■ **Exercise**
Where the string "helpers" occurs in a line of the data below, that line should be copied.

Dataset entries
---*---

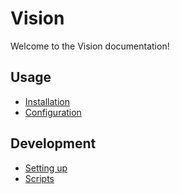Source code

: # Vision

Welcome to the Vision documentation!

## Usage

- [Installation](usage/installation.md)
- [Configuration](usage/configuration.md)

## Development

- [Setting up](development/setting-up.md)
- [Scripts](development/scripts.md)
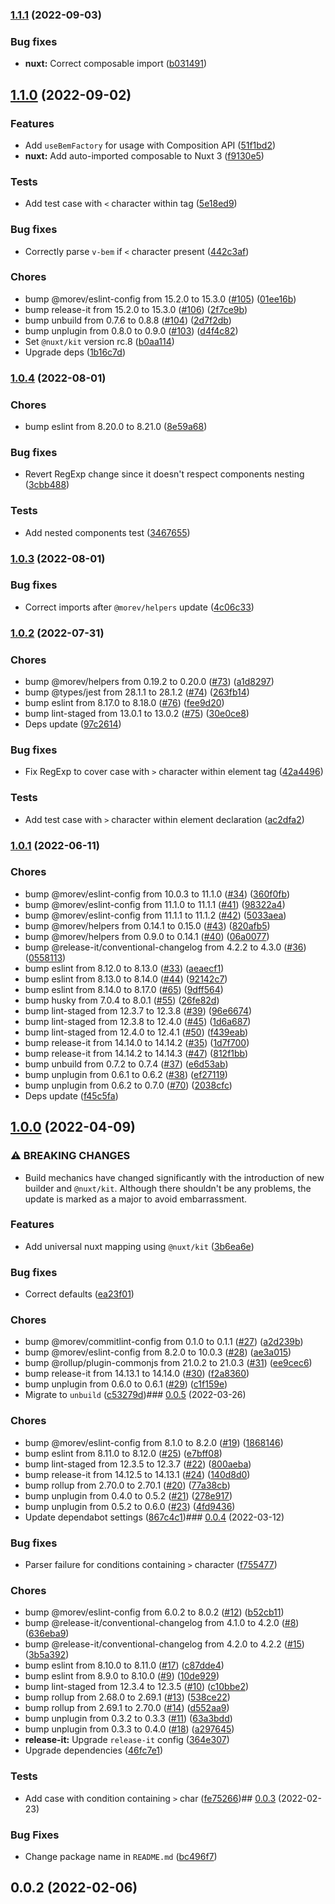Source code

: 

### [1.1.1](https://github.com/MorevM/v-bem-transformer/compare/v1.1.0...v1.1.1) (2022-09-03)


### Bug fixes

* **nuxt:** Correct composable import ([b031491](https://github.com/MorevM/v-bem-transformer/commit/b0314916c0d3c024191f7b674c2117c7efc38921))

## [1.1.0](https://github.com/MorevM/v-bem-transformer/compare/v1.0.4...v1.1.0) (2022-09-02)


### Features

* Add `useBemFactory` for usage with Composition API ([51f1bd2](https://github.com/MorevM/v-bem-transformer/commit/51f1bd2d154f2827d5cceafceebe2a639adc89af))
* **nuxt:** Add auto-imported composable to Nuxt 3 ([f9130e5](https://github.com/MorevM/v-bem-transformer/commit/f9130e5e4f92829f2fe2ce7db26bd17ce5973d7c))


### Tests

* Add test case with `<` character within tag ([5e18ed9](https://github.com/MorevM/v-bem-transformer/commit/5e18ed939fcefd54a75a48bfc415365ee2898600))


### Bug fixes

* Correctly parse `v-bem` if `<` character present ([442c3af](https://github.com/MorevM/v-bem-transformer/commit/442c3afaece8a632779d0f3621938df52973f7a3))


### Chores

* bump @morev/eslint-config from 15.2.0 to 15.3.0 ([#105](https://github.com/MorevM/v-bem-transformer/issues/105)) ([01ee16b](https://github.com/MorevM/v-bem-transformer/commit/01ee16b4cdc77926e4523badf445a7aeeed674b6))
* bump release-it from 15.2.0 to 15.3.0 ([#106](https://github.com/MorevM/v-bem-transformer/issues/106)) ([2f7ce9b](https://github.com/MorevM/v-bem-transformer/commit/2f7ce9bbbadf7facef7bdef08276d6741aa7b663))
* bump unbuild from 0.7.6 to 0.8.8 ([#104](https://github.com/MorevM/v-bem-transformer/issues/104)) ([2d7f2db](https://github.com/MorevM/v-bem-transformer/commit/2d7f2db58e8b7ae41334cc8ae84de7687030ffa1))
* bump unplugin from 0.8.0 to 0.9.0 ([#103](https://github.com/MorevM/v-bem-transformer/issues/103)) ([d4f4c82](https://github.com/MorevM/v-bem-transformer/commit/d4f4c8207d1bc38066e2e4e6ef7b28ce5e5781f9))
* Set `@nuxt/kit` version rc.8 ([b0aa114](https://github.com/MorevM/v-bem-transformer/commit/b0aa114df33b51c5de1e01dc5a5adb34a4db2ddb))
* Upgrade deps ([1b16c7d](https://github.com/MorevM/v-bem-transformer/commit/1b16c7db89e245e3c5673b92d4ec79706248ac5a))

### [1.0.4](https://github.com/MorevM/v-bem-transformer/compare/v1.0.3...v1.0.4) (2022-08-01)


### Chores

* bump eslint from 8.20.0 to 8.21.0 ([8e59a68](https://github.com/MorevM/v-bem-transformer/commit/8e59a68a2a77953bc825215f147ec7bc32000e78))


### Bug fixes

* Revert RegExp change since it doesn't respect components nesting ([3cbb488](https://github.com/MorevM/v-bem-transformer/commit/3cbb4884169e7df2a8e136de45ef863c2e38cba9))


### Tests

* Add nested components test ([3467655](https://github.com/MorevM/v-bem-transformer/commit/34676552bc02f521c677dea4b0bd3a4a600a2f68))

### [1.0.3](https://github.com/MorevM/v-bem-transformer/compare/v1.0.2...v1.0.3) (2022-08-01)


### Bug fixes

* Correct imports after `@morev/helpers` update ([4c06c33](https://github.com/MorevM/v-bem-transformer/commit/4c06c3314051f3bbd872ce29dd45d06bbac01ef5))

### [1.0.2](https://github.com/MorevM/v-bem-transformer/compare/v1.0.1...v1.0.2) (2022-07-31)


### Chores

* bump @morev/helpers from 0.19.2 to 0.20.0 ([#73](https://github.com/MorevM/v-bem-transformer/issues/73)) ([a1d8297](https://github.com/MorevM/v-bem-transformer/commit/a1d829743e95b35b9470cd736ea7a44725de9ce6))
* bump @types/jest from 28.1.1 to 28.1.2 ([#74](https://github.com/MorevM/v-bem-transformer/issues/74)) ([263fb14](https://github.com/MorevM/v-bem-transformer/commit/263fb14ba9a10be555a27bbf132ce7455f95f4e1))
* bump eslint from 8.17.0 to 8.18.0 ([#76](https://github.com/MorevM/v-bem-transformer/issues/76)) ([fee9d20](https://github.com/MorevM/v-bem-transformer/commit/fee9d207224114e8186687941b2f09c8cf830d78))
* bump lint-staged from 13.0.1 to 13.0.2 ([#75](https://github.com/MorevM/v-bem-transformer/issues/75)) ([30e0ce8](https://github.com/MorevM/v-bem-transformer/commit/30e0ce80ab52672041db2cef1c12afe4e0409e88))
* Deps update ([97c2614](https://github.com/MorevM/v-bem-transformer/commit/97c2614775cf9973f3f6a381a4d813b47af5b201))


### Bug fixes

* Fix RegExp to cover case with `>` character within element tag ([42a4496](https://github.com/MorevM/v-bem-transformer/commit/42a4496cb0a354929894c348217f3825b3f686ca))


### Tests

* Add test case with `>` character within element declaration ([ac2dfa2](https://github.com/MorevM/v-bem-transformer/commit/ac2dfa235cde0c0a7b720f108f6a96db784ecf45))

### [1.0.1](https://github.com/MorevM/v-bem-transformer/compare/v1.0.0...v1.0.1) (2022-06-11)


### Chores

* bump @morev/eslint-config from 10.0.3 to 11.1.0 ([#34](https://github.com/MorevM/v-bem-transformer/issues/34)) ([360f0fb](https://github.com/MorevM/v-bem-transformer/commit/360f0fb104e379b7c6852a10e7536ddece15beb7))
* bump @morev/eslint-config from 11.1.0 to 11.1.1 ([#41](https://github.com/MorevM/v-bem-transformer/issues/41)) ([98322a4](https://github.com/MorevM/v-bem-transformer/commit/98322a4d38b988cc690225edd71e3b31c2f05754))
* bump @morev/eslint-config from 11.1.1 to 11.1.2 ([#42](https://github.com/MorevM/v-bem-transformer/issues/42)) ([5033aea](https://github.com/MorevM/v-bem-transformer/commit/5033aea4b1433e727d089f4bcc589dbfc4a655a8))
* bump @morev/helpers from 0.14.1 to 0.15.0 ([#43](https://github.com/MorevM/v-bem-transformer/issues/43)) ([820afb5](https://github.com/MorevM/v-bem-transformer/commit/820afb57d17ec14d0775a7587a3c0bfb69919f84))
* bump @morev/helpers from 0.9.0 to 0.14.1 ([#40](https://github.com/MorevM/v-bem-transformer/issues/40)) ([06a0077](https://github.com/MorevM/v-bem-transformer/commit/06a0077259cb6663ed68f8935d9f94c61d14d828))
* bump @release-it/conventional-changelog from 4.2.2 to 4.3.0 ([#36](https://github.com/MorevM/v-bem-transformer/issues/36)) ([0558113](https://github.com/MorevM/v-bem-transformer/commit/05581133caf56b17d5d41fde05f9d06929564238))
* bump eslint from 8.12.0 to 8.13.0 ([#33](https://github.com/MorevM/v-bem-transformer/issues/33)) ([aeaecf1](https://github.com/MorevM/v-bem-transformer/commit/aeaecf1c0d8a2c3122eebcae8e4dee740e44bb03))
* bump eslint from 8.13.0 to 8.14.0 ([#44](https://github.com/MorevM/v-bem-transformer/issues/44)) ([92142c7](https://github.com/MorevM/v-bem-transformer/commit/92142c748a72c41bc9513e98905c4c1fec015352))
* bump eslint from 8.14.0 to 8.17.0 ([#65](https://github.com/MorevM/v-bem-transformer/issues/65)) ([9dff564](https://github.com/MorevM/v-bem-transformer/commit/9dff564a0321502b8ef22fe814e4fe9b60df16a3))
* bump husky from 7.0.4 to 8.0.1 ([#55](https://github.com/MorevM/v-bem-transformer/issues/55)) ([26fe82d](https://github.com/MorevM/v-bem-transformer/commit/26fe82d64d7a4dc4c9ad81042e8fecfbb8e64443))
* bump lint-staged from 12.3.7 to 12.3.8 ([#39](https://github.com/MorevM/v-bem-transformer/issues/39)) ([96e6674](https://github.com/MorevM/v-bem-transformer/commit/96e66741a0c1690fe22be2c69c4a1d87b4a42878))
* bump lint-staged from 12.3.8 to 12.4.0 ([#45](https://github.com/MorevM/v-bem-transformer/issues/45)) ([1d6a687](https://github.com/MorevM/v-bem-transformer/commit/1d6a687c41e921bb74d3cd65df463076c54589d5))
* bump lint-staged from 12.4.0 to 12.4.1 ([#50](https://github.com/MorevM/v-bem-transformer/issues/50)) ([f439eab](https://github.com/MorevM/v-bem-transformer/commit/f439eab39d7d35f716678b5857e2573be258bce6))
* bump release-it from 14.14.0 to 14.14.2 ([#35](https://github.com/MorevM/v-bem-transformer/issues/35)) ([1d7f700](https://github.com/MorevM/v-bem-transformer/commit/1d7f700e13e7677e57c0ab0d786c43ac5cb4d931))
* bump release-it from 14.14.2 to 14.14.3 ([#47](https://github.com/MorevM/v-bem-transformer/issues/47)) ([812f1bb](https://github.com/MorevM/v-bem-transformer/commit/812f1bb4a3aaedc99f8912b59580b26d7037a0fb))
* bump unbuild from 0.7.2 to 0.7.4 ([#37](https://github.com/MorevM/v-bem-transformer/issues/37)) ([e6d53ab](https://github.com/MorevM/v-bem-transformer/commit/e6d53ab8c37099f3edcd17a866168cf8a22f111a))
* bump unplugin from 0.6.1 to 0.6.2 ([#38](https://github.com/MorevM/v-bem-transformer/issues/38)) ([ef27119](https://github.com/MorevM/v-bem-transformer/commit/ef271196ea489828a5c8f6b4043dec7951d810a0))
* bump unplugin from 0.6.2 to 0.7.0 ([#70](https://github.com/MorevM/v-bem-transformer/issues/70)) ([2038cfc](https://github.com/MorevM/v-bem-transformer/commit/2038cfc54e0c6762e8dc9723f82d768174804cfd))
* Deps update ([f45c5fa](https://github.com/MorevM/v-bem-transformer/commit/f45c5fabbca764e9b5010e5b133d2e62101d06f4))

## [1.0.0](https://github.com/MorevM/v-bem-transformer/compare/v0.0.5...v1.0.0) (2022-04-09)


### ⚠ BREAKING CHANGES

* Build mechanics have changed significantly with the introduction of new builder and `@nuxt/kit`.
Although there shouldn't be any problems, the update is marked as a major to avoid embarrassment.

### Features

* Add universal nuxt mapping using `@nuxt/kit` ([3b6ea6e](https://github.com/MorevM/v-bem-transformer/commit/3b6ea6e6ca47f2dfda7eb6b8a2fea03c21574ec1))


### Bug fixes

* Correct defaults ([ea23f01](https://github.com/MorevM/v-bem-transformer/commit/ea23f01a53ebadf51a08feef2c61dd23c2725dd5))


### Chores

* bump @morev/commitlint-config from 0.1.0 to 0.1.1 ([#27](https://github.com/MorevM/v-bem-transformer/issues/27)) ([a2d239b](https://github.com/MorevM/v-bem-transformer/commit/a2d239b80742c3ed73932b2144dba860775c8be8))
* bump @morev/eslint-config from 8.2.0 to 10.0.3 ([#28](https://github.com/MorevM/v-bem-transformer/issues/28)) ([ae3a015](https://github.com/MorevM/v-bem-transformer/commit/ae3a0158b2302decd4c3af87cdf7ad6c779ba9f3))
* bump @rollup/plugin-commonjs from 21.0.2 to 21.0.3 ([#31](https://github.com/MorevM/v-bem-transformer/issues/31)) ([ee9cec6](https://github.com/MorevM/v-bem-transformer/commit/ee9cec69ff4f5e9efb39e09629fb47dc3b84b58d))
* bump release-it from 14.13.1 to 14.14.0 ([#30](https://github.com/MorevM/v-bem-transformer/issues/30)) ([f2a8360](https://github.com/MorevM/v-bem-transformer/commit/f2a836094724f9abf7c040fb19c55f38d9092ec2))
* bump unplugin from 0.6.0 to 0.6.1 ([#29](https://github.com/MorevM/v-bem-transformer/issues/29)) ([c1f159e](https://github.com/MorevM/v-bem-transformer/commit/c1f159ebd9d2b71b5912f9927a1eff9daaed814e))
* Migrate to `unbuild` ([c53279d](https://github.com/MorevM/v-bem-transformer/commit/c53279dd962d6007480344ff3780f15a3f17c33d))### [0.0.5](https://github.com/MorevM/v-bem-transformer/compare/v0.0.4...v0.0.5) (2022-03-26)


### Chores

* bump @morev/eslint-config from 8.1.0 to 8.2.0 ([#19](https://github.com/MorevM/v-bem-transformer/issues/19)) ([1868146](https://github.com/MorevM/v-bem-transformer/commit/1868146192eab2d82f3e1efa28bf415e5ed866c5))
* bump eslint from 8.11.0 to 8.12.0 ([#25](https://github.com/MorevM/v-bem-transformer/issues/25)) ([e7bff08](https://github.com/MorevM/v-bem-transformer/commit/e7bff08e6a46e57508a163a8981303f3b5d2d839))
* bump lint-staged from 12.3.5 to 12.3.7 ([#22](https://github.com/MorevM/v-bem-transformer/issues/22)) ([800aeba](https://github.com/MorevM/v-bem-transformer/commit/800aebaf80f7efa186ef417b710f2aeef36ef1f7))
* bump release-it from 14.12.5 to 14.13.1 ([#24](https://github.com/MorevM/v-bem-transformer/issues/24)) ([140d8d0](https://github.com/MorevM/v-bem-transformer/commit/140d8d0a0c103e63b5c330dc45471f1923ad75f8))
* bump rollup from 2.70.0 to 2.70.1 ([#20](https://github.com/MorevM/v-bem-transformer/issues/20)) ([77a38cb](https://github.com/MorevM/v-bem-transformer/commit/77a38cba8463121dcde9f1d8b42f8f34d51944d3))
* bump unplugin from 0.4.0 to 0.5.2 ([#21](https://github.com/MorevM/v-bem-transformer/issues/21)) ([278e917](https://github.com/MorevM/v-bem-transformer/commit/278e917dbc00f6b91122a250ce822721c8ca2f13))
* bump unplugin from 0.5.2 to 0.6.0 ([#23](https://github.com/MorevM/v-bem-transformer/issues/23)) ([4fd9436](https://github.com/MorevM/v-bem-transformer/commit/4fd94366584472f8c4909823aa8a1028daf3f033))
* Update dependabot settings ([867c4c1](https://github.com/MorevM/v-bem-transformer/commit/867c4c18505cfdab794c99eea6446290901306b8))### [0.0.4](https://github.com/MorevM/v-bem-transformer/compare/v0.0.3...v0.0.4) (2022-03-12)


### Bug fixes

* Parser failure for conditions containing `>` character ([f755477](https://github.com/MorevM/v-bem-transformer/commit/f7554776272509daf442d8cd7cf3df31c3b3c342))


### Chores

* bump @morev/eslint-config from 6.0.2 to 8.0.2 ([#12](https://github.com/MorevM/v-bem-transformer/issues/12)) ([b52cb11](https://github.com/MorevM/v-bem-transformer/commit/b52cb11a3eef8fdd9c7d00fd0dd5f2445e23ef23))
* bump @release-it/conventional-changelog from 4.1.0 to 4.2.0 ([#8](https://github.com/MorevM/v-bem-transformer/issues/8)) ([636eba9](https://github.com/MorevM/v-bem-transformer/commit/636eba95a001d69d3358434a52061040c118c89b))
* bump @release-it/conventional-changelog from 4.2.0 to 4.2.2 ([#15](https://github.com/MorevM/v-bem-transformer/issues/15)) ([3b5a392](https://github.com/MorevM/v-bem-transformer/commit/3b5a39214999ad346652e27f16ea292f154339d8))
* bump eslint from 8.10.0 to 8.11.0 ([#17](https://github.com/MorevM/v-bem-transformer/issues/17)) ([c87dde4](https://github.com/MorevM/v-bem-transformer/commit/c87dde401dcd16d6179383a887207990b8e5a5d0))
* bump eslint from 8.9.0 to 8.10.0 ([#9](https://github.com/MorevM/v-bem-transformer/issues/9)) ([10de929](https://github.com/MorevM/v-bem-transformer/commit/10de929353d3c91842f5f46385ac10bccc59df8e))
* bump lint-staged from 12.3.4 to 12.3.5 ([#10](https://github.com/MorevM/v-bem-transformer/issues/10)) ([c10bbe2](https://github.com/MorevM/v-bem-transformer/commit/c10bbe244224e35784477c4a04d4c0cf0ddca696))
* bump rollup from 2.68.0 to 2.69.1 ([#13](https://github.com/MorevM/v-bem-transformer/issues/13)) ([538ce22](https://github.com/MorevM/v-bem-transformer/commit/538ce22e7d45a79a7e2739b6ab3823fc7bb16a51))
* bump rollup from 2.69.1 to 2.70.0 ([#14](https://github.com/MorevM/v-bem-transformer/issues/14)) ([d552aa9](https://github.com/MorevM/v-bem-transformer/commit/d552aa9cc9fe4238198edfd179c26961c02b6d4d))
* bump unplugin from 0.3.2 to 0.3.3 ([#11](https://github.com/MorevM/v-bem-transformer/issues/11)) ([63a3bdd](https://github.com/MorevM/v-bem-transformer/commit/63a3bdd89a599eed38848c36a7f5d65502e2ecde))
* bump unplugin from 0.3.3 to 0.4.0 ([#18](https://github.com/MorevM/v-bem-transformer/issues/18)) ([a297645](https://github.com/MorevM/v-bem-transformer/commit/a2976454ec3ebdb80c877abba390753a0f8101c4))
* **release-it:** Upgrade `release-it` config ([364e307](https://github.com/MorevM/v-bem-transformer/commit/364e30754c0dca35fbd3502601a71391f5c95b2f))
* Upgrade dependencies ([46fc7e1](https://github.com/MorevM/v-bem-transformer/commit/46fc7e1c5655a992f42c582b93824262cedcb8bf))


### Tests

* Add case with condition containing `>` char ([fe75266](https://github.com/MorevM/v-bem-transformer/commit/fe75266cae49351011698ba5f3f3def42249807e))## [0.0.3](https://github.com/MorevM/v-bem-transformer/compare/v0.0.2...v0.0.3) (2022-02-23)


### Bug Fixes

* Change package name in `README.md` ([bc496f7](https://github.com/MorevM/v-bem-transformer/commit/bc496f79252084c86206299ef49dbb7854bb0c92))

## 0.0.2 (2022-02-06)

---*---

■ **Expected answer**
* Correct imports after `@morev/helpers` update ([4c06c33](https://github.com/MorevM/v-bem-transformer/commit/4c06c3314051f3bbd872ce29dd45d06bbac01ef5))
* bump @morev/helpers from 0.19.2 to 0.20.0 ([#73](https://github.com/MorevM/v-bem-transformer/issues/73)) ([a1d8297](https://github.com/MorevM/v-bem-transformer/commit/a1d829743e95b35b9470cd736ea7a44725de9ce6))
* bump @morev/helpers from 0.14.1 to 0.15.0 ([#43](https://github.com/MorevM/v-bem-transformer/issues/43)) ([820afb5](https://github.com/MorevM/v-bem-transformer/commit/820afb57d17ec14d0775a7587a3c0bfb69919f84))
* bump @morev/helpers from 0.9.0 to 0.14.1 ([#40](https://github.com/MorevM/v-bem-transformer/issues/40)) ([06a0077](https://github.com/MorevM/v-bem-transformer/commit/06a0077259cb6663ed68f8935d9f94c61d14d828))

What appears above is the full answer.